# The notebook contains
### Code for _Bulyan_ aggregation algorithm, *when gradient updates of benign clients are unknown to adversary*
### Evaluation of our SOTA AGR-tailored attack on Bulyan

In [1]:
from IPython.core.display import display, HTML
display(HTML("<style>.container { width:90% !important; }</style>"))

In [2]:
from __future__ import print_function
import argparse, os, sys, csv, shutil, time, random, operator, pickle, ast, math, json
import numpy as np
import pandas as pd
from torch.optim import Optimizer
import torch.nn.functional as F
import torch
import pickle
import torch.nn as nn
import torch.nn.parallel
import torch.backends.cudnn as cudnn
import torch.optim as optim
import torch.utils.data as data
import torch.multiprocessing as mp

sys.path.insert(0,'./../utils/')
from logger import *
from eval import *
from misc import *

from femnist_normal_train import *
from femnist_util import *
from adam import Adam
from sgd import SGD
import torchvision.transforms as transforms
import torchvision.datasets as datasets

## Get the FEMNIST dataset; we use [LEAF framework](https://leaf.cmu.edu/)

In [3]:
user_tr_data = []
user_tr_labels = []

for i in range(34):
    f = '/mnt/nfs/work1/amir/vshejwalkar/leaf/data/femnist/data/train/all_data_%d_niid_0_keep_0_train_9.json'%i
    with open(f, 'r') as myfile:
        data=myfile.read()
    obj = json.loads(data)
    
    for user in obj['users']:
        user_tr_data.append(obj['user_data'][user]['x'])
        user_tr_labels.append(obj['user_data'][user]['y'])

user_te_data = []
user_te_labels = []

for i in range(34):
    f = '/mnt/nfs/work1/amir/vshejwalkar/leaf/data/femnist/data/test/all_data_%d_niid_0_keep_0_test_9.json'%i
    with open(f, 'r') as myfile:
        data=myfile.read()
    obj = json.loads(data)
    
    for user in obj['users']:
        user_te_data.append(obj['user_data'][user]['x'])
        user_te_labels.append(obj['user_data'][user]['y'])

In [4]:
user_tr_data_tensors=[]
user_tr_label_tensors=[]

for i in range(len(user_tr_data)):
    
    user_tr_data_tensor=torch.from_numpy(np.array(user_tr_data[i])).type(torch.FloatTensor)
    user_tr_label_tensor=torch.from_numpy(np.array(user_tr_labels[i])).type(torch.LongTensor)

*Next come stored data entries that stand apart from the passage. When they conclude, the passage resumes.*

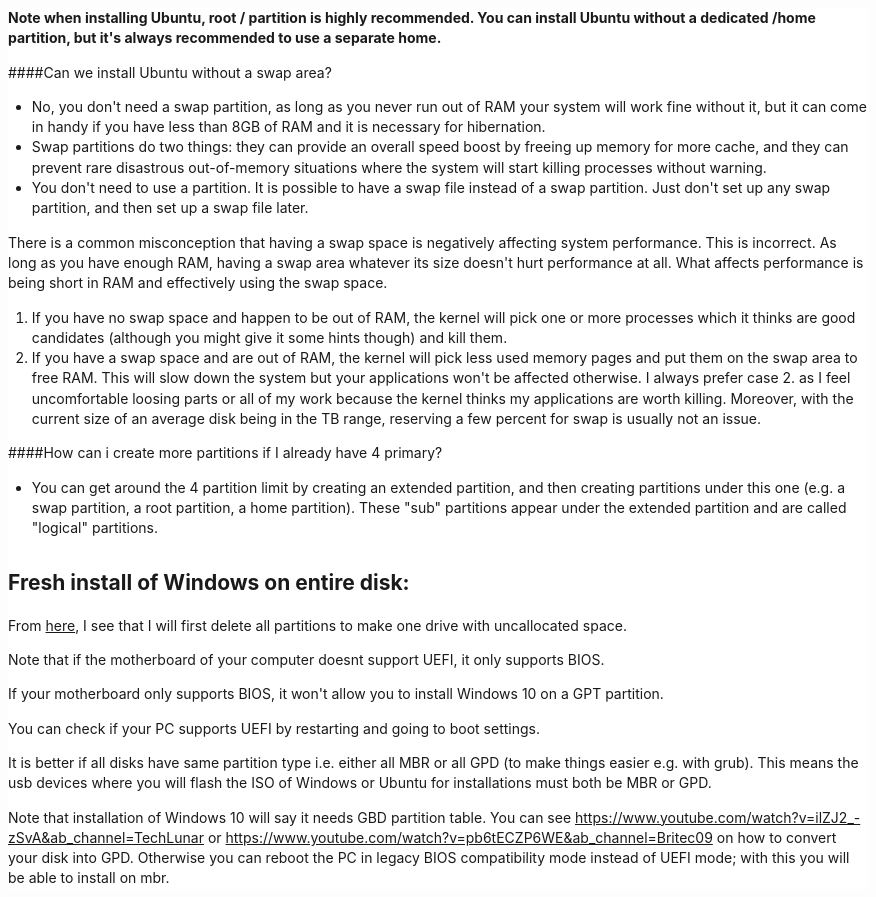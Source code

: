 
**Note when installing Ubuntu, root / partition is highly recommended. You can install Ubuntu without a dedicated /home partition, but it's always recommended to use a separate home.**


####Can we install Ubuntu without a swap area?
- No, you don't need a swap partition, as long as you never run out of RAM your system will work fine without it, but it can come in handy if you have less than 8GB of RAM and it is necessary for hibernation. 
- Swap partitions do two things: they can provide an overall speed boost by freeing up memory for more cache, and they can prevent rare disastrous out-of-memory situations where the system will start killing processes without warning.
- You don't need to use a partition. It is possible to have a swap file instead of a swap partition. Just don't set up any swap partition, and then set up a swap file later.

There is a common misconception that having a swap space is negatively affecting system performance. This is incorrect. As long as you have enough RAM, having a swap area whatever its size doesn't hurt performance at all. What affects performance is being short in RAM and effectively using the swap space.
1. If you have no swap space and happen to be out of RAM, the kernel will pick one or more processes which it thinks are good candidates (although you might give it some hints though) and kill them.
2. If you have a swap space and are out of RAM, the kernel will pick less used memory pages and put them on the swap area to free RAM. This will slow down the system but your applications won't be affected otherwise.
I always prefer case 2. as I feel uncomfortable loosing parts or all of my work because the kernel thinks my applications are worth killing. Moreover, with the current size of an average disk being in the TB range, reserving a few percent for swap is usually not an issue.

####How can i create more partitions if I already have 4 primary?
- You can get around the 4 partition limit by creating an extended partition, and then creating partitions under this one (e.g. a swap partition, a root partition, a home partition). These "sub" partitions appear under the extended partition and are called "logical" partitions.


Fresh install of Windows on entire disk:
---

From [here](https://www.tenforums.com/installation-upgrade/74539-delete-format-partition-during-clean-install-windows.html), I see that I will first delete all partitions to make one drive with uncallocated space.

Note that if the motherboard of your computer doesnt support UEFI, it only supports BIOS. 

If your motherboard only supports BIOS, it won't allow you to install Windows 10 on a GPT partition.

You can check if your PC supports UEFI by restarting and going to boot settings.

It is better if all disks have same partition type i.e. either all MBR or all GPD (to make things easier e.g. with grub). This means the usb devices where you will flash the ISO of Windows or Ubuntu for installations must both be MBR or GPD.

Note that installation of Windows 10 will say it needs GBD partition table. You can see https://www.youtube.com/watch?v=ilZJ2_-zSvA&ab_channel=TechLunar or https://www.youtube.com/watch?v=pb6tECZP6WE&ab_channel=Britec09 on how to convert your disk into GPD. Otherwise you can reboot the PC in legacy BIOS compatibility mode instead of UEFI mode; with this you will be able to install on mbr.
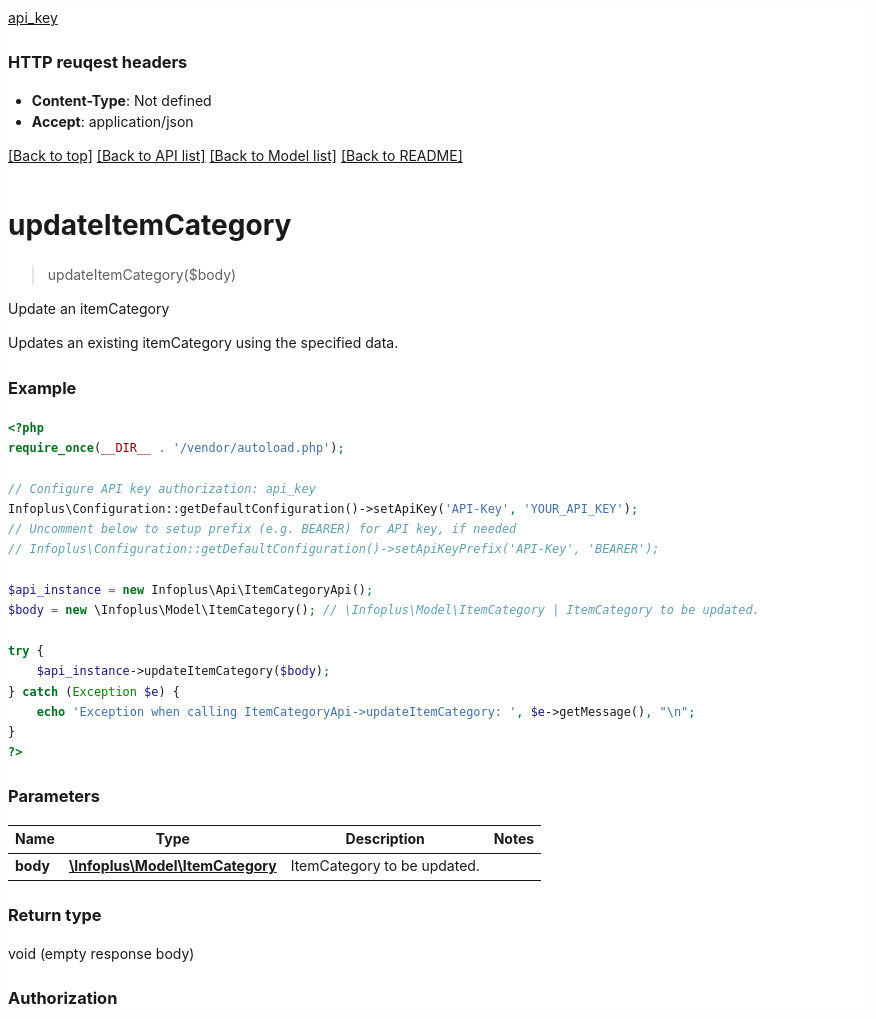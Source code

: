 [api_key](../README.md#api_key)

### HTTP reuqest headers

 - **Content-Type**: Not defined
 - **Accept**: application/json

[[Back to top]](#) [[Back to API list]](../README.md#documentation-for-api-endpoints) [[Back to Model list]](../README.md#documentation-for-models) [[Back to README]](../README.md)

# **updateItemCategory**
> updateItemCategory($body)

Update an itemCategory

Updates an existing itemCategory using the specified data.

### Example 
```php
<?php
require_once(__DIR__ . '/vendor/autoload.php');

// Configure API key authorization: api_key
Infoplus\Configuration::getDefaultConfiguration()->setApiKey('API-Key', 'YOUR_API_KEY');
// Uncomment below to setup prefix (e.g. BEARER) for API key, if needed
// Infoplus\Configuration::getDefaultConfiguration()->setApiKeyPrefix('API-Key', 'BEARER');

$api_instance = new Infoplus\Api\ItemCategoryApi();
$body = new \Infoplus\Model\ItemCategory(); // \Infoplus\Model\ItemCategory | ItemCategory to be updated.

try { 
    $api_instance->updateItemCategory($body);
} catch (Exception $e) {
    echo 'Exception when calling ItemCategoryApi->updateItemCategory: ', $e->getMessage(), "\n";
}
?>
```

### Parameters

Name | Type | Description  | Notes
------------- | ------------- | ------------- | -------------
 **body** | [**\Infoplus\Model\ItemCategory**](\Infoplus\Model\ItemCategory.md)| ItemCategory to be updated. | 

### Return type

void (empty response body)

### Authorization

    user_tr_data_tensors.append(user_tr_data_tensor)
    user_tr_label_tensors.append(user_tr_label_tensor)
    
    # print('user %d tr len %d'%(i,len(user_tr_data_tensor)))
print("number of clients: ", len(user_tr_data_tensors))

number of clients:  3400


In [5]:
te_data = np.concatenate(user_te_data, 0)
te_labels = np.concatenate(user_te_labels)
te_len = len(te_labels)

te_data_tensor = torch.from_numpy(te_data[:(te_len//2)]).type(torch.FloatTensor)
te_label_tensor = torch.from_numpy(te_labels[:(te_len//2)]).type(torch.LongTensor)

val_data_tensor = torch.from_numpy(te_data[(te_len//2):]).type(torch.FloatTensor)
val_label_tensor = torch.from_numpy(te_labels[(te_len//2):]).type(torch.LongTensor)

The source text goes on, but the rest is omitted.